Dataset entries:
☆ ☆ ☆ ☆ ☆
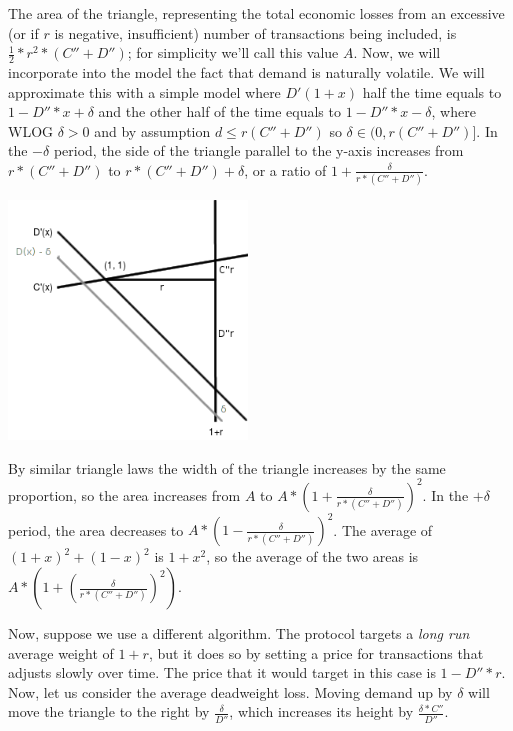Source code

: \documentclass[12pt, final]{article}
\begin{document}
The area of the triangle, representing the total economic losses from an excessive (or if $r$ is negative, insufficient) number of transactions being included, is $\frac{1}{2} * r^2 * (C'' + D'')$; for simplicity we'll call this value $A$. Now, we will incorporate into the model the fact that demand is naturally volatile. We will approximate this with a simple model where $D'(1 + x)$ half the time equals to $1 - D'' * x + \delta$ and the other half of the time equals to $1 - D'' * x - \delta$, where WLOG $\delta > 0$ and by assumption $d \le r(C''+ D'')$ so $\delta \in (0, r(C'' + D'')]$. In the $-\delta$ period, the side of the triangle parallel to the y-axis increases from $r * (C'' + D'')$ to $r * (C'' + D'') + \delta$, or a ratio of $1 + \frac{\delta}{r * (C'' + D'')}$.

\begin{center}
\includegraphics[width=2.5in]{Triangle2.png} \\
\end{center}

By similar triangle laws the width of the triangle increases by the same proportion, so the area increases from $A$ to $A * (1 + \frac{\delta}{r * (C'' + D'')})^2$. In the $+\delta$ period, the area decreases to $A * (1 - \frac{\delta}{r * (C'' + D'')})^2$. The average of $(1+x)^2 + (1-x)^2$ is $1 + x^2$, so the average of the two areas is $A * (1 + (\frac{\delta}{r * (C'' + D'')})^2)$.

Now, suppose we use a different algorithm. The protocol targets a \emph{long run} average weight of $1 + r$, but it does so by setting a price for transactions that adjusts slowly over time. The price that it would target in this case is $1 - D'' * r$. Now, let us consider the average deadweight loss. Moving demand up by $\delta$ will move the triangle to the right by $\frac{\delta}{D''}$, which increases its height by $\frac{\delta * C''}{D''}$.
\end{document}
☆ ☆ ☆ ☆ ☆
■ To do
Note down each line above where the word "that" occurs.

■ Solution for this exercise
The area of the triangle, representing the total economic losses from an excessive (or if $r$ is negative, insufficient) number of transactions being included, is $\frac{1}{2} * r^2 * (C'' + D'')$; for simplicity we'll call this value $A$. Now, we will incorporate into the model the fact that demand is naturally volatile. We will approximate this with a simple model where $D'(1 + x)$ half the time equals to $1 - D'' * x + \delta$ and the other half of the time equals to $1 - D'' * x - \delta$, where WLOG $\delta > 0$ and by assumption $d \le r(C''+ D'')$ so $\delta \in (0, r(C'' + D'')]$. In the $-\delta$ period, the side of the triangle parallel to the y-axis increases from $r * (C'' + D'')$ to $r * (C'' + D'') + \delta$, or a ratio of $1 + \frac{\delta}{r * (C'' + D'')}$.
Now, suppose we use a different algorithm. The protocol targets a \emph{long run} average weight of $1 + r$, but it does so by setting a price for transactions that adjusts slowly over time. The price that it would target in this case is $1 - D'' * r$. Now, let us consider the average deadweight loss. Moving demand up by $\delta$ will move the triangle to the right by $\frac{\delta}{D''}$, which increases its height by $\frac{\delta * C''}{D''}$.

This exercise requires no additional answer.